La mise en scène virtuose de Brad Bird ("Mission : Impossible - Protocole fantôme", 2006)
Avec Protocole Fantôme, Brad Bird s'essaie pour la première fois à la prise de vue réelle, lui qui n'a réalisé jusqu'ici que des films d'animation. (Il a d'ailleurs été oscarisé pour Les Indestructibles et Ratatouille.) Habitué à n'avoir aucune contrainte dans ses mouvements de caméra, Brad Bird suit au plus près ses héros, qu'ils se jettent d'un toit pour flinguer quelques ennemis ou qu'ils se lancent dans une ascension de la plus haute tour du monde à Dubaï depuis le 120e étage. "Ici, tout est possible et chaque séquence doit avoir son propre impact visuel", écrit justement le magazine Cinéma Teaser, qui consacre un dossier à Mission : Impossible ce mois-ci.

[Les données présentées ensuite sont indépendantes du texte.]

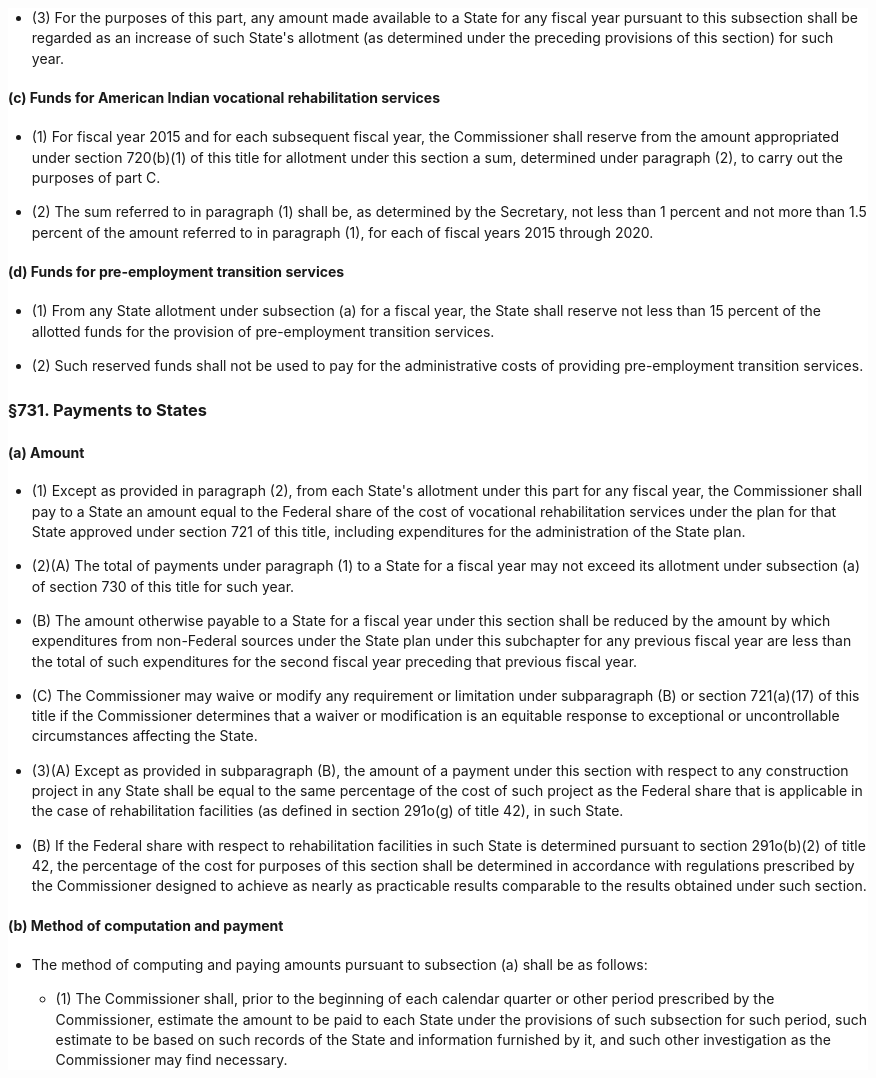 * (3) For the purposes of this part, any amount made available to a State for any fiscal year pursuant to this subsection shall be regarded as an increase of such State's allotment (as determined under the preceding provisions of this section) for such year.

#### (c) Funds for American Indian vocational rehabilitation services
* (1) For fiscal year 2015 and for each subsequent fiscal year, the Commissioner shall reserve from the amount appropriated under section 720(b)(1) of this title for allotment under this section a sum, determined under paragraph (2), to carry out the purposes of part C.

* (2) The sum referred to in paragraph (1) shall be, as determined by the Secretary, not less than 1 percent and not more than 1.5 percent of the amount referred to in paragraph (1), for each of fiscal years 2015 through 2020.

#### (d) Funds for pre-employment transition services
* (1) From any State allotment under subsection (a) for a fiscal year, the State shall reserve not less than 15 percent of the allotted funds for the provision of pre-employment transition services.

* (2) Such reserved funds shall not be used to pay for the administrative costs of providing pre-employment transition services.

### §731. Payments to States
#### (a) Amount
* (1) Except as provided in paragraph (2), from each State's allotment under this part for any fiscal year, the Commissioner shall pay to a State an amount equal to the Federal share of the cost of vocational rehabilitation services under the plan for that State approved under section 721 of this title, including expenditures for the administration of the State plan.

* (2)(A) The total of payments under paragraph (1) to a State for a fiscal year may not exceed its allotment under subsection (a) of section 730 of this title for such year.

* (B) The amount otherwise payable to a State for a fiscal year under this section shall be reduced by the amount by which expenditures from non-Federal sources under the State plan under this subchapter for any previous fiscal year are less than the total of such expenditures for the second fiscal year preceding that previous fiscal year.

* (C) The Commissioner may waive or modify any requirement or limitation under subparagraph (B) or section 721(a)(17) of this title if the Commissioner determines that a waiver or modification is an equitable response to exceptional or uncontrollable circumstances affecting the State.

* (3)(A) Except as provided in subparagraph (B), the amount of a payment under this section with respect to any construction project in any State shall be equal to the same percentage of the cost of such project as the Federal share that is applicable in the case of rehabilitation facilities (as defined in section 291o(g) of title 42), in such State.

* (B) If the Federal share with respect to rehabilitation facilities in such State is determined pursuant to section 291o(b)(2) of title 42, the percentage of the cost for purposes of this section shall be determined in accordance with regulations prescribed by the Commissioner designed to achieve as nearly as practicable results comparable to the results obtained under such section.

#### (b) Method of computation and payment
* The method of computing and paying amounts pursuant to subsection (a) shall be as follows:

  * (1) The Commissioner shall, prior to the beginning of each calendar quarter or other period prescribed by the Commissioner, estimate the amount to be paid to each State under the provisions of such subsection for such period, such estimate to be based on such records of the State and information furnished by it, and such other investigation as the Commissioner may find necessary.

Dans ces scènes d'action de plus en plus irréalistes (et cool), l'agent Ethan Hawke se montre capable des pires folies pour sauver le monde. Tom Cruise joue l'agent secret surhumain à fond, mais donne aussi à son personnage quelques signes de doute, comme lorsqu'il hésite à sauter dans une benne à ordures pour échapper à la police russe ou quand il met sa vie entre les mains d'un air-bag BMW. Brad Bird poursuit ainsi l'œuvre de J.J. Abrams. Il signe surtout un quatrième volet, au service de l'icône Tom Cruise, à la mise en scène hyper-efficace.
L'art du script bien ficelé de Christopher McQuarrie ("Mission : Impossible - Rogue Nation", 2015)

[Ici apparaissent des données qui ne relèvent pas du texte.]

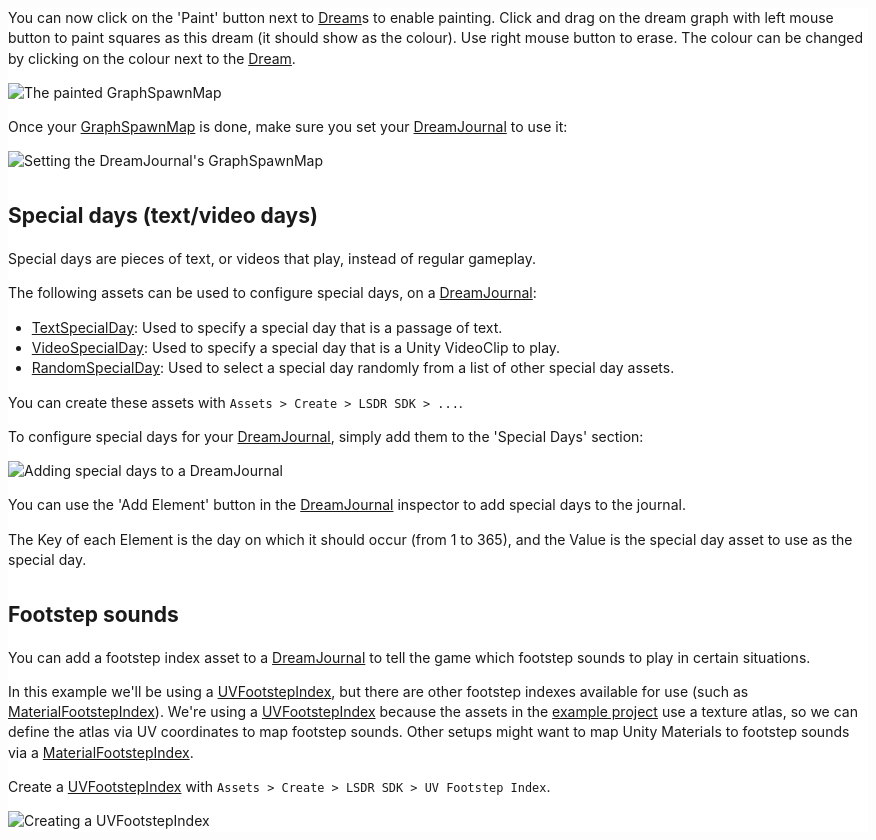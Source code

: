 You can now click on the 'Paint' button next to [Dream](../assets/#dream)s to enable painting. Click and drag on the dream graph with left mouse button to paint squares as this dream (it should show as the colour). Use right mouse button to erase. The colour can be changed by clicking on the colour next to the [Dream](../assets/#dream).

![The painted GraphSpawnMap](/img/tutorials/Tutorial41.png)

Once your [GraphSpawnMap](../assets/#graphspawnmap) is done, make sure you set your [DreamJournal](../assets/#dreamjournal) to use it:

![Setting the DreamJournal's GraphSpawnMap](/img/tutorials/Tutorial49.png)

## Special days (text/video days)

Special days are pieces of text, or videos that play, instead of regular gameplay.

The following assets can be used to configure special days, on a [DreamJournal](../assets/#dreamjournal):

- [TextSpecialDay](../assets/#textspecialday): Used to specify a special day that is a passage of text.
- [VideoSpecialDay](../assets/#videospecialday): Used to specify a special day that is a Unity VideoClip to play.
- [RandomSpecialDay](../assets/#randomspecialday): Used to select a special day randomly from a list of other special day assets.

You can create these assets with `Assets > Create > LSDR SDK > ...`.

To configure special days for your [DreamJournal](../assets/#dreamjournal), simply add them to the 'Special Days' section:

![Adding special days to a DreamJournal](/img/tutorials/Tutorial42.png)

You can use the 'Add Element' button in the [DreamJournal](../assets/#dreamjournal) inspector to add special days to the journal.

The Key of each Element is the day on which it should occur (from 1 to 365), and the Value is the special day asset to use as the special day.

## Footstep sounds

You can add a footstep index asset to a [DreamJournal](../assets/#dreamjournal) to tell the game which footstep sounds to play in certain situations.

In this example we'll be using a [UVFootstepIndex](../assets/#uvfootstepindex), but there are other footstep indexes available for use (such as [MaterialFootstepIndex](../assets/#materialfootstepindex)). We're using a [UVFootstepIndex](../assets/#uvfootstepindex) because the assets in the [example project](../example-project) use a texture atlas, so we can define the atlas via UV coordinates to map footstep sounds. Other setups might want to map Unity Materials to footstep sounds via a [MaterialFootstepIndex](../assets/#materialfootstepindex).

Create a [UVFootstepIndex](../assets/#uvfootstepindex) with `Assets > Create > LSDR SDK > UV Footstep Index`.

![Creating a UVFootstepIndex](/img/tutorials/Tutorial43.png)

A la fin de Protocole Fantôme, Simon Pegg et Tom Cruise s'amusent autour d'une bière de ce qui pourrait bien leur arriver dans leur prochaine mission. La séquence phare de la bande-annonce de Rogue Nation répond d'emblée : Tom Cruise est accroché à un Airbus A400M en plein vol. Une cascade que la star a effectué elle-même, comme à son habitude. Rogue Nation, la suite directe de Protocole Fantôme, plus gros succès de la franchise, doit donc faire mieux que son prédécesseur. Et c'est à Christopher McQuarrie qu'a échoué cette mission (impossible ?).

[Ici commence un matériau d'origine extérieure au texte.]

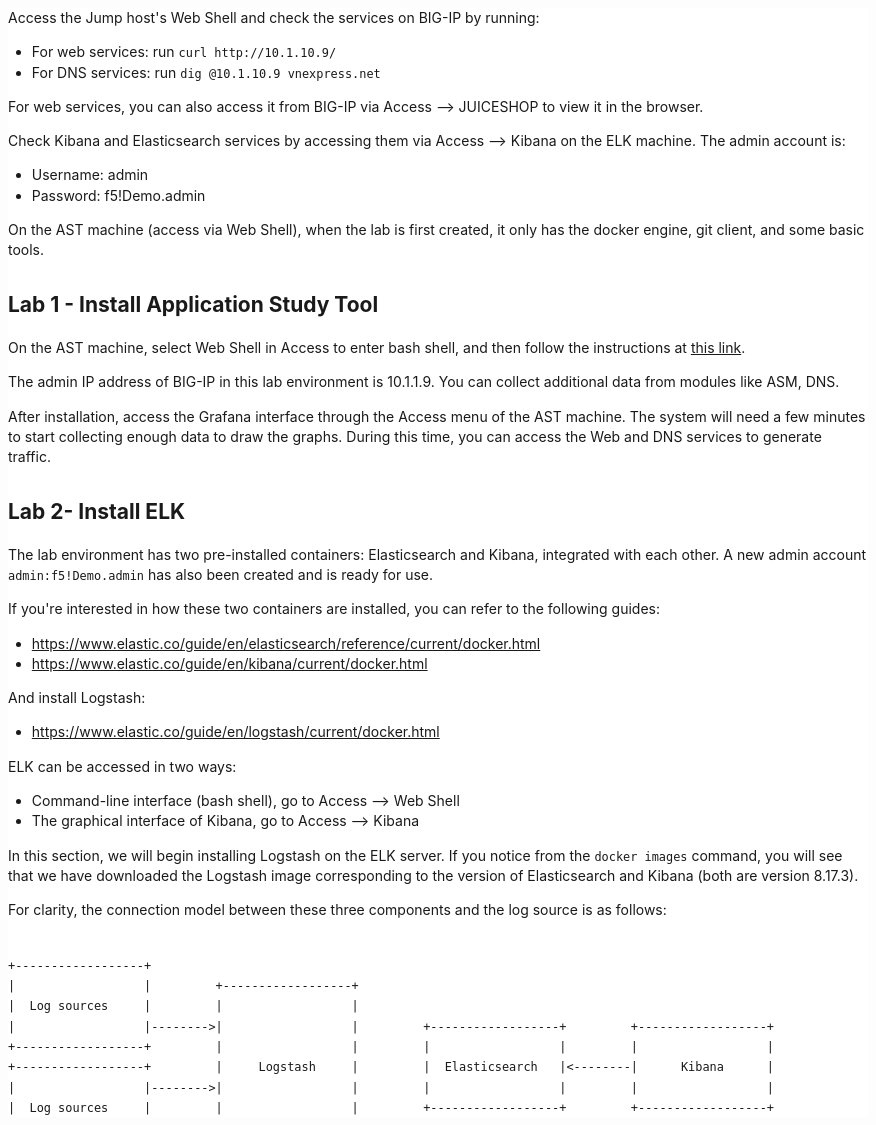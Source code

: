 Access the Jump host's Web Shell and check the services on BIG-IP by running:
- For web services: run ```curl http://10.1.10.9/```
- For DNS services: run ```dig @10.1.10.9 vnexpress.net```

For web services, you can also access it from BIG-IP via Access --> JUICESHOP to view it in the browser.

Check Kibana and Elasticsearch services by accessing them via Access --> Kibana on the ELK machine. The admin account is:
- Username: admin
- Password: f5!Demo.admin

On the AST machine (access via Web Shell), when the lab is first created, it only has the docker engine, git client, and some basic tools.

## Lab 1 - Install Application Study Tool

On the AST machine, select Web Shell in Access to enter bash shell, and then follow the instructions at [this link](https://github.com/f5devcentral/application-study-tool).

The admin IP address of BIG-IP in this lab environment is 10.1.1.9. You can collect additional data from modules like ASM, DNS.

After installation, access the Grafana interface through the Access menu of the AST machine. The system will need a few minutes to start collecting enough data to draw the graphs. During this time, you can access the Web and DNS services to generate traffic.

## Lab 2- Install ELK
The lab environment has two pre-installed containers: Elasticsearch and Kibana, integrated with each other. A new admin account ```admin:f5!Demo.admin``` has also been created and is ready for use.

If you're interested in how these two containers are installed, you can refer to the following guides:
- https://www.elastic.co/guide/en/elasticsearch/reference/current/docker.html
- https://www.elastic.co/guide/en/kibana/current/docker.html

And install Logstash:
- https://www.elastic.co/guide/en/logstash/current/docker.html

ELK can be accessed in two ways:
- Command-line interface (bash shell), go to Access --> Web Shell
- The graphical interface of Kibana, go to Access --> Kibana

In this section, we will begin installing Logstash on the ELK server. If you notice from the ```docker images``` command, you will see that we have downloaded the Logstash image corresponding to the version of Elasticsearch and Kibana (both are version 8.17.3).

For clarity, the connection model between these three components and the log source is as follows:
```
                                                                                                          
+------------------+                                                                                       
|                  |         +------------------+                                                          
|  Log sources     |         |                  |                                                          
|                  |-------->|                  |         +------------------+         +------------------+
+------------------+         |                  |         |                  |         |                  |
+------------------+         |     Logstash     |         |  Elasticsearch   |<--------|      Kibana      |
|                  |-------->|                  |         |                  |         |                  |
|  Log sources     |         |                  |         +------------------+         +------------------+
```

Proche de Tom Cruise, puisqu'il collabore avec la star depuis Walkyrie, Christopher McQuarrie a précédemment dirigé Jack Reacher, thriller nerveux et sous-estimé. Le cinéaste n'est peut-être pas un grand styliste, mais c'est un scénariste chevronné, auteur de l'un des plus grands twists de l'histoire du cinéma, avec Usual Suspects. Celui qui a aussi écrit le scénario de Rogue Nation "compense son manque d'impact visuel derrière la caméra sur le front de l'écriture", remarque le magazine Variety (en anglais). D'après les critiques américains, ce cinquième épisode de Mission : Impossible est l'un des plus réussis de la saga. Film d'action pur et thriller bien ficelé, Rogue Nation se situe même entre Hitchcock et James Bond, selon Variety.